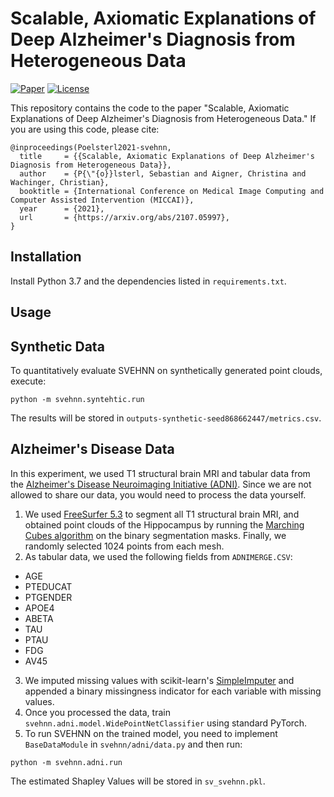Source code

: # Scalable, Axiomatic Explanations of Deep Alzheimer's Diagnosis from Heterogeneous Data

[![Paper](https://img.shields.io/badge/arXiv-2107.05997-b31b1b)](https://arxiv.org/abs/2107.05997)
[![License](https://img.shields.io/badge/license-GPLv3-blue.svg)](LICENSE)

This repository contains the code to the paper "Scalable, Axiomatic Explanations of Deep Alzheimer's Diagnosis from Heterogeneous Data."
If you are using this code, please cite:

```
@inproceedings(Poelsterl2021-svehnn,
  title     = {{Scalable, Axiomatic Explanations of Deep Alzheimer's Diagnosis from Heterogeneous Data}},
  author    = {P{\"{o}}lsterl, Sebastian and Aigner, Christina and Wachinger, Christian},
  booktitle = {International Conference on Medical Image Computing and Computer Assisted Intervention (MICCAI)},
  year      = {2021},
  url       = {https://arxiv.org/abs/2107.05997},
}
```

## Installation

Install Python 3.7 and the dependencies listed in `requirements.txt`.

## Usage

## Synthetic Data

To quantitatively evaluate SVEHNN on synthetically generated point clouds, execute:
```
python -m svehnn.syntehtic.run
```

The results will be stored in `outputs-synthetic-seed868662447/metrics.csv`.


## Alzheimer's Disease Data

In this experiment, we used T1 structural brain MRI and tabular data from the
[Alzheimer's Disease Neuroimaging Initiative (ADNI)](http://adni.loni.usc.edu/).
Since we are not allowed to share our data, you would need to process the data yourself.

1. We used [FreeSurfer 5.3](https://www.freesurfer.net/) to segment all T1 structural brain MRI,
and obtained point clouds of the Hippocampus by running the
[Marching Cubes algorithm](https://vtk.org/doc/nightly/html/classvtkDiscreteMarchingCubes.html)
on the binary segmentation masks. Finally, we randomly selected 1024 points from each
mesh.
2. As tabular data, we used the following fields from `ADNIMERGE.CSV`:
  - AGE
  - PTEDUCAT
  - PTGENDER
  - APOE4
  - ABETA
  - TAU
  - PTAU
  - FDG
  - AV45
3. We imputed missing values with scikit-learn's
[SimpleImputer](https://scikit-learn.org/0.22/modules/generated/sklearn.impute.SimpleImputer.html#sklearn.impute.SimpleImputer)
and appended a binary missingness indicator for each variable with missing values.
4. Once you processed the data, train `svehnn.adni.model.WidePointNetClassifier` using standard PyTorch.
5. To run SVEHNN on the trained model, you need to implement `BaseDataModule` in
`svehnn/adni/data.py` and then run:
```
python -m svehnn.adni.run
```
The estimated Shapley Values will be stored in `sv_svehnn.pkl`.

= = =

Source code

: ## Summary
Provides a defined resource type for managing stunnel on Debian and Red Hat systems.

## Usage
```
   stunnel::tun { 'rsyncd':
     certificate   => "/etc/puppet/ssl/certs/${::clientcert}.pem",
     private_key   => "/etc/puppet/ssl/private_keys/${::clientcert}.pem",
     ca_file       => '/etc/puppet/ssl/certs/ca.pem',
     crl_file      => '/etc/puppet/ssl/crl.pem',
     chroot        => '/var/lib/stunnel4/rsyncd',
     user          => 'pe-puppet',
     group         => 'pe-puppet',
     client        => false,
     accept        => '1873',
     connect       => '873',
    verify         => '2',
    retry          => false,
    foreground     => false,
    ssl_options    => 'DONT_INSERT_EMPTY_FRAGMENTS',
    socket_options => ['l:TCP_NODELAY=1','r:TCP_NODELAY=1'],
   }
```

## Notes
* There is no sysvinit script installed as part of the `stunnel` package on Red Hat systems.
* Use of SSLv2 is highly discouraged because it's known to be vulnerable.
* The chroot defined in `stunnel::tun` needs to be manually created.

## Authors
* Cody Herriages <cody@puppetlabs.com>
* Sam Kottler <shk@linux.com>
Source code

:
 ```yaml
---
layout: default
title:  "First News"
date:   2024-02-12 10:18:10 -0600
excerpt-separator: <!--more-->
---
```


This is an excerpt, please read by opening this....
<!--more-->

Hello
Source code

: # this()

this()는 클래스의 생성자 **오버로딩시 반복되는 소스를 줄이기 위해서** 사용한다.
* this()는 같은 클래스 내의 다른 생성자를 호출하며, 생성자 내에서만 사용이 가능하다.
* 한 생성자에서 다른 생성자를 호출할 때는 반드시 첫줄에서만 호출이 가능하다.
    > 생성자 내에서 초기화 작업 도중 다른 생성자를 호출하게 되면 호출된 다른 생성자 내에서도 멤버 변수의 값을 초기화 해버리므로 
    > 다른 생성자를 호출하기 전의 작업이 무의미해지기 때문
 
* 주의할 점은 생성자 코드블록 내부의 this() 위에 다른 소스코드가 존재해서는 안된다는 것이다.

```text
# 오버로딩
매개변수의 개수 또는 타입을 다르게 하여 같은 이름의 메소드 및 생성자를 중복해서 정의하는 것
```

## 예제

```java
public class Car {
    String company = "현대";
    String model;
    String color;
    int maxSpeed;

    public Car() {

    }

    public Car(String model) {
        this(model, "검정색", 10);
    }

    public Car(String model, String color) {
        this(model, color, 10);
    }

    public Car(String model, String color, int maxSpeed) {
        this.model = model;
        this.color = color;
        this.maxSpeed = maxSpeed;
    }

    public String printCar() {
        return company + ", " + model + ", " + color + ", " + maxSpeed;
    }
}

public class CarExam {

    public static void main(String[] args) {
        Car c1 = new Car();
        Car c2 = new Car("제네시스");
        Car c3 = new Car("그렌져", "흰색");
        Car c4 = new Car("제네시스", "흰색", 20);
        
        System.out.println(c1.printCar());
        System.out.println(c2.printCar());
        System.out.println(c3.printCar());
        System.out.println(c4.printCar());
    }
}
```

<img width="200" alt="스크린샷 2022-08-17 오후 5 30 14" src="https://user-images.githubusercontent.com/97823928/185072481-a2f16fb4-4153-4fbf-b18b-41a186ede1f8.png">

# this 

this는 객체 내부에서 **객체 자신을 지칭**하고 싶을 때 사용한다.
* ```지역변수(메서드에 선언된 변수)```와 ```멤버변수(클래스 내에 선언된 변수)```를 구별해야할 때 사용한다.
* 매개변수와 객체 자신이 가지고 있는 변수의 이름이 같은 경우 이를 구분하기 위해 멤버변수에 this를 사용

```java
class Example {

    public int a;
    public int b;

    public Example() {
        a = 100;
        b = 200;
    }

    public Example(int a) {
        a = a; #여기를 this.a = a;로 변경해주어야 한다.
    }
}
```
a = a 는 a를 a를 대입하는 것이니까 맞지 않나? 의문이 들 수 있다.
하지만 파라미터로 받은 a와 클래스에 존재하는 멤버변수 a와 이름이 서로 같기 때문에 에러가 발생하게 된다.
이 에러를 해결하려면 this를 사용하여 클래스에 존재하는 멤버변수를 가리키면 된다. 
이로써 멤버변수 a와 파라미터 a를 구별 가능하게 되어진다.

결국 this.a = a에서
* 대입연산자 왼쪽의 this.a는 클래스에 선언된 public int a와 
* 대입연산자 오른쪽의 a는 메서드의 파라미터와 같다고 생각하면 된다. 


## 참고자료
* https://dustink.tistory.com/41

= = =

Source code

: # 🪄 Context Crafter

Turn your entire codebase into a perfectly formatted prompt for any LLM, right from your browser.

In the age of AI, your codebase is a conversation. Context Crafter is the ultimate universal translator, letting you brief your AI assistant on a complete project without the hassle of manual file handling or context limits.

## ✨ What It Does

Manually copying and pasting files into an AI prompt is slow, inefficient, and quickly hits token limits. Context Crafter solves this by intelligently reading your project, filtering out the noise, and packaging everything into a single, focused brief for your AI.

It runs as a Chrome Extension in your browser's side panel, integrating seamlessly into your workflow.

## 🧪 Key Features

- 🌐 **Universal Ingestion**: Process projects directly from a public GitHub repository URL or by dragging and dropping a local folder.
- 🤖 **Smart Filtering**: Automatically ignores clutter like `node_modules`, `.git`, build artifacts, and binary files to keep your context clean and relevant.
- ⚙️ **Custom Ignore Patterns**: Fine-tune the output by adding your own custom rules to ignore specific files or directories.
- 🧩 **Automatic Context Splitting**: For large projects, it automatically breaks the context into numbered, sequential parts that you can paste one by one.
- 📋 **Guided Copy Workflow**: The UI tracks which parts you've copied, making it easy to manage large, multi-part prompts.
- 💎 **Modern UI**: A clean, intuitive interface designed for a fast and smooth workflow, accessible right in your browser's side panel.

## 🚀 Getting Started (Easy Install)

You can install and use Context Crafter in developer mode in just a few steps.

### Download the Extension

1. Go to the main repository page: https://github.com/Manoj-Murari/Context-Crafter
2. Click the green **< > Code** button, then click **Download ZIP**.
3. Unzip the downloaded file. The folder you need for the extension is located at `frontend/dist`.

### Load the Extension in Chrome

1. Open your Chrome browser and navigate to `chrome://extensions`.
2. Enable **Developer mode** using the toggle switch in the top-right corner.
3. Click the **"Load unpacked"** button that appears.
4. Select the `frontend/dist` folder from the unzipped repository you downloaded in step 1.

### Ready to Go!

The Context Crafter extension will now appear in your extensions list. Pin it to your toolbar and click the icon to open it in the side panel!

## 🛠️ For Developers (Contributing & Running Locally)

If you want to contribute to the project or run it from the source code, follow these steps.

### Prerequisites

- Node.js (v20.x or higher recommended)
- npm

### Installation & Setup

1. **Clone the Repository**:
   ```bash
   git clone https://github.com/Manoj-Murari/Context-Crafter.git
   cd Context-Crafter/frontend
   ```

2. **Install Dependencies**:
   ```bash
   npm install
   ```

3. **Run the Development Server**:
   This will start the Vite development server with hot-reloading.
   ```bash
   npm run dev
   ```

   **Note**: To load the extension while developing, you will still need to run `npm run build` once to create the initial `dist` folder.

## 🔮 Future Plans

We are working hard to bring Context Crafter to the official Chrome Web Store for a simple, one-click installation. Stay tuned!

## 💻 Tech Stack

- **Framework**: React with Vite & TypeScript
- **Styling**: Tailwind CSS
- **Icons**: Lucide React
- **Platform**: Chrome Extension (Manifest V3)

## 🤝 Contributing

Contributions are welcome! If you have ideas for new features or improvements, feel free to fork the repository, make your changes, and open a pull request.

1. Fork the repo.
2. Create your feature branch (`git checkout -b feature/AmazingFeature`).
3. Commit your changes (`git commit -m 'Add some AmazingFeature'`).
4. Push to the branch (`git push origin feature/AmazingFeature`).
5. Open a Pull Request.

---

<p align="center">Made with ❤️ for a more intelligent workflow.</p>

= = =

What the task asks: Out of the data above, give again only the lines starting at the one holding "Cody Herriages <cody@puppetlabs.com>" and ending at the one holding "작업이 무의미해지기 때문", unchanged.

Result of this task:
* Cody Herriages <cody@puppetlabs.com>
* Sam Kottler <shk@linux.com>
Source code

:
 ```yaml
---
layout: default
title:  "First News"
date:   2024-02-12 10:18:10 -0600
excerpt-separator: <!--more-->
---
```


This is an excerpt, please read by opening this....
<!--more-->

Hello
Source code

: # this()

this()는 클래스의 생성자 **오버로딩시 반복되는 소스를 줄이기 위해서** 사용한다.
* this()는 같은 클래스 내의 다른 생성자를 호출하며, 생성자 내에서만 사용이 가능하다.
* 한 생성자에서 다른 생성자를 호출할 때는 반드시 첫줄에서만 호출이 가능하다.
    > 생성자 내에서 초기화 작업 도중 다른 생성자를 호출하게 되면 호출된 다른 생성자 내에서도 멤버 변수의 값을 초기화 해버리므로 
    > 다른 생성자를 호출하기 전의 작업이 무의미해지기 때문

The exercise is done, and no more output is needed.